7 February 2022

k3s on a Raspberry Pi 4 at home, Part 6

by Darkstar

The internet is a very volatile thing. Websites we visited a few years ago are often long gone by now. This can happen quicker than one would think. Sure, there is the Internet Archive with its Wayback Machine, but sometimes even that doesn’t help with some of the more obscure websites that we might have visited. Wouldn’t it be cool to have some sort of personal archive where we can download and store websites that we might find interesting, to be able to read them in 1, 5, 10 years from now?

This is what we will build today, in part 6 of our small series, by using the awesome ArchiveBox project.

Scenario 4: ArchiveBox
Configuring an admin user
Happy archiving
Adding full-text search to ArchiveBox

Scenario 4: ArchiveBox

ArchiveBox is a web service, so deploying it is pretty straightforward, although some things are a bit special during the installation.

In our case, we want the ArchiveBox web service to be available on https://archive.dark.star.

I won’t go into details on how to configure a new sub-domain for ArchiveBox, as we have gone over these steps in previous parts more than enough. As a small reminder, you need to create a secret and a cronjob, and register the archive.dark.star domain with your DNS provider as Dynamic DNS.
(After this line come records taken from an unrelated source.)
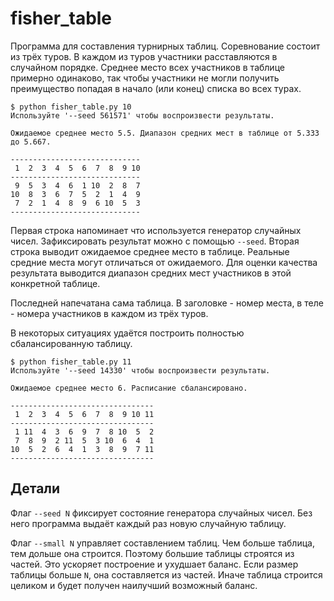 # fisher_table

Программа для составления турнирных таблиц. Соревнование состоит из трёх туров. В каждом из туров участники расставляются в случайном порядке. Среднее место всех участников в таблице примерно одинаково, так чтобы участники не могли получить преимущество попадая в начало (или конец) списка во всех турах.

    $ python fisher_table.py 10
    Используйте '--seed 561571' чтобы воспроизвести результаты.

    Ожидаемое среднее место 5.5. Диапазон средних мест в таблице от 5.333 до 5.667.

    -----------------------------
     1  2  3  4  5  6  7  8  9 10
    -----------------------------
     9  5  3  4  6  1 10  2  8  7
    10  8  3  6  7  5  2  1  4  9
     7  2  1  4  8  9  6 10  5  3
    -----------------------------

Первая строка напоминает что используется генератор случайных чисел. Зафиксировать результат можно с помощью `--seed`.
Вторая строка выводит ожидаемое среднее место в таблице. Реальные средние места могут отличаться от ожидаемого. Для оценки качества результата выводится диапазон средних мест участников в этой конкретной таблице.

Последней напечатана сама таблица. В заголовке - номер места, в теле - номера участников в каждом из трёх туров.

В некоторых ситуациях удаётся построить полностью сбалансированную таблицу.

    $ python fisher_table.py 11
    Используйте '--seed 14330' чтобы воспроизвести результаты.

    Ожидаемое среднее место 6. Расписание сбалансировано.

    --------------------------------
     1  2  3  4  5  6  7  8  9 10 11
    --------------------------------
     1 11  4  3  6  9  7  8 10  5  2
     7  8  9  2 11  5  3 10  6  4  1
    10  5  2  6  4  1  3  8  9  7 11
    --------------------------------

## Детали

Флаг `--seed N` фиксирует состояние генератора случайных чисел. Без него программа выдаёт каждый раз новую случайную таблицу.

Флаг `--small N` управляет составлением таблиц. Чем больше таблица, тем дольше она строится. Поэтому большие таблицы строятся из частей. Это ускоряет построение и ухудшает баланс. Если размер таблицы больше `N`, она составляется из частей. Иначе таблица строится целиком и будет получен наилучший возможный баланс.
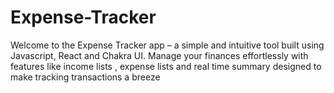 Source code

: # Expense-Tracker
Welcome to the Expense Tracker app – a simple and intuitive tool built using Javascript, React and Chakra UI. Manage your finances effortlessly with features like income lists , expense lists  and real time summary  designed to make tracking transactions a breeze

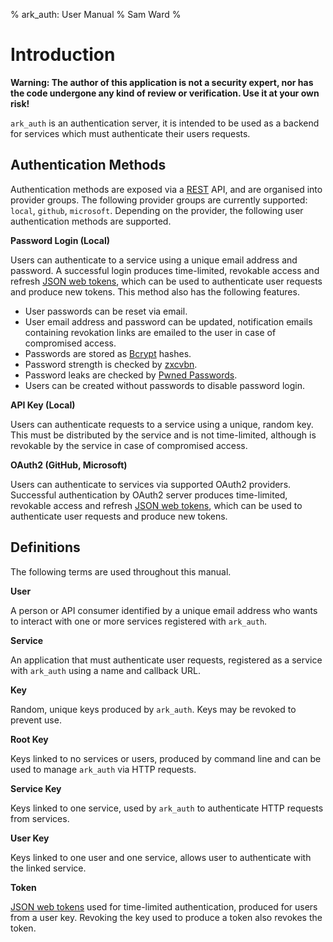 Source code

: % ark_auth: User Manual
% Sam Ward
%

# Introduction

**Warning: The author of this application is not a security expert, nor has the code undergone any kind of review or verification. Use it at your own risk!**

`ark_auth` is an authentication server, it is intended to be used as a backend for services which must authenticate their users requests.

## Authentication Methods

Authentication methods are exposed via a [REST][rest] API, and are organised into provider groups. The following provider groups are currently supported: `local`, `github`, `microsoft`. Depending on the provider, the following user authentication methods are supported.

**Password Login (Local)**

Users can authenticate to a service using a unique email address and password. A successful login produces time-limited, revokable access and refresh [JSON web tokens][jwt], which can be used to authenticate user requests and produce new tokens. This method also has the following features.

- User passwords can be reset via email.
- User email address and password can be updated, notification emails containing revokation links are emailed to the user in case of compromised access.
- Passwords are stored as [Bcrypt][bcrypt] hashes.
- Password strength is checked by [zxcvbn][zxcvbn-rs].
- Password leaks are checked by [Pwned Passwords][haveibeenpwned].
- Users can be created without passwords to disable password login.

**API Key (Local)**

Users can authenticate requests to a service using a unique, random key. This must be distributed by the service and is not time-limited, although is revokable by the service in case of compromised access.

**OAuth2 (GitHub, Microsoft)**

Users can authenticate to services via supported OAuth2 providers. Successful authentication by OAuth2 server produces time-limited, revokable access and refresh [JSON web tokens][jwt], which can be used to authenticate user requests and produce new tokens.

## Definitions

The following terms are used throughout this manual.

**User**

A person or API consumer identified by a unique email address who wants to interact with one or more services registered with `ark_auth`.

**Service**

An application that must authenticate user requests, registered as a service with `ark_auth` using a name and callback URL.

**Key**

Random, unique keys produced by `ark_auth`. Keys may be revoked to prevent use.

**Root Key**

Keys linked to no services or users, produced by command line and can be used to manage `ark_auth` via HTTP requests.

**Service Key**

Keys linked to one service, used by `ark_auth` to authenticate HTTP requests from services.

**User Key**

Keys linked to one user and one service, allows user to authenticate with the linked service.

**Token**

[JSON web tokens][jwt] used for time-limited authentication, produced for users from a user key. Revoking the key used to produce a token also revokes the token.

[rest]: <https://en.wikipedia.org/wiki/Representational_state_transfer>
[jwt]: <https://jwt.io/>
[bcrypt]: <https://en.wikipedia.org/wiki/Bcrypt>
[zxcvbn-rs]: <https://github.com/shssoichiro/zxcvbn-rs>
[haveibeenpwned]: <https://haveibeenpwned.com/Passwords>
First we need a new namespace, let’s call it archive. So we have the following YAML which we save as archive-namespace.yaml:

apiVersion: v1
kind: Namespace
metadata:
  name: archive

Apply this to the cluster:

pi@raspberrypi:~ $ kubectl apply -f archive-namespace.yaml
namespace/archive created

We also need a data directory where ArchiveBox stores all its data and our archived websites, so let’s create one on our USB stick. We will also need to change ownership on this directory to UID 999, this will be explained in a bit (you could also just chmod o+w the directory but that’s not as clean a solution as changing the UID):

pi@raspberrypi:~ $ sudo mkdir -p /k8s-data/archive.dark.star/data
pi@raspberrypi:~ $ sudo chown -R 999 /k8s-data/archive.dark.star

The Deployment looks very similar to our earlier deployments. Here is the corresponding file archive-deployment.yaml:

apiVersion: apps/v1
kind: Deployment
metadata:
  name: archive
  namespace: archive
  labels:
    app: archivebox
spec:
  selector:
    matchLabels:
      app: archivebox
  strategy:
    type: Recreate
  template:
    metadata:
      labels:
        app: archivebox
    spec:
      securityContext:
        runAsNonRoot: true
        runAsUser: 999
      containers:
      - image: archivebox/archivebox:master
        name: archivebox
        env:
        - name: ALLOWED_HOSTS
          value: "*"
        - name: MEDIA_MAX_SIZE
          value: "1024m"
        command: ['archivebox']
        args: ['server', '--quick-init', '0.0.0.0:8000']
        ports:
        - containerPort: 8000
          name: archivebox
        volumeMounts:
        - name: archive-data
          mountPath: /data
      volumes:
      - name: archive-data
        hostPath:
          path: /k8s-data/archive.dark.star/data
          type: Directory

We see some things of note in this deployment:

First, we use a securityContext where we disallow running as root, and specify the user ID to run ArchiveBox as 999. This is because ArchiveBox refuses to start when run as root for security reasons. Since the container already has an archivebox user created, and that user has UID 999, we simply use that. Note that you cannot use an arbitrary number here, ArchiveBox actually checks that the user exists in the /etc/passwd file in the container
The container image uses the tag master, which, at the time of this writing, is 9 months old. The tag latest is even older, and additionally doesn’t even provide arm64 binaries. If you want to stay a bit more up-to-date, there are tags in the form of sha-<xxxxxxx> and you can use these if you want. You can see the available tags here.
We specify two environment variables, ALLOWED_HOSTS and MEDIA_MAX_SIZE, the latter of which limits the size of the downloads a bit. If you want to download large images or videos, you might need to increase this value.
We actually have to specify the command which k8s should run inside the container. This is because the container is normally intended to be a substitute for locally installing the archivebox command line utility, and running a web server is actually only one of many functions of this command line tool, which we will see later on.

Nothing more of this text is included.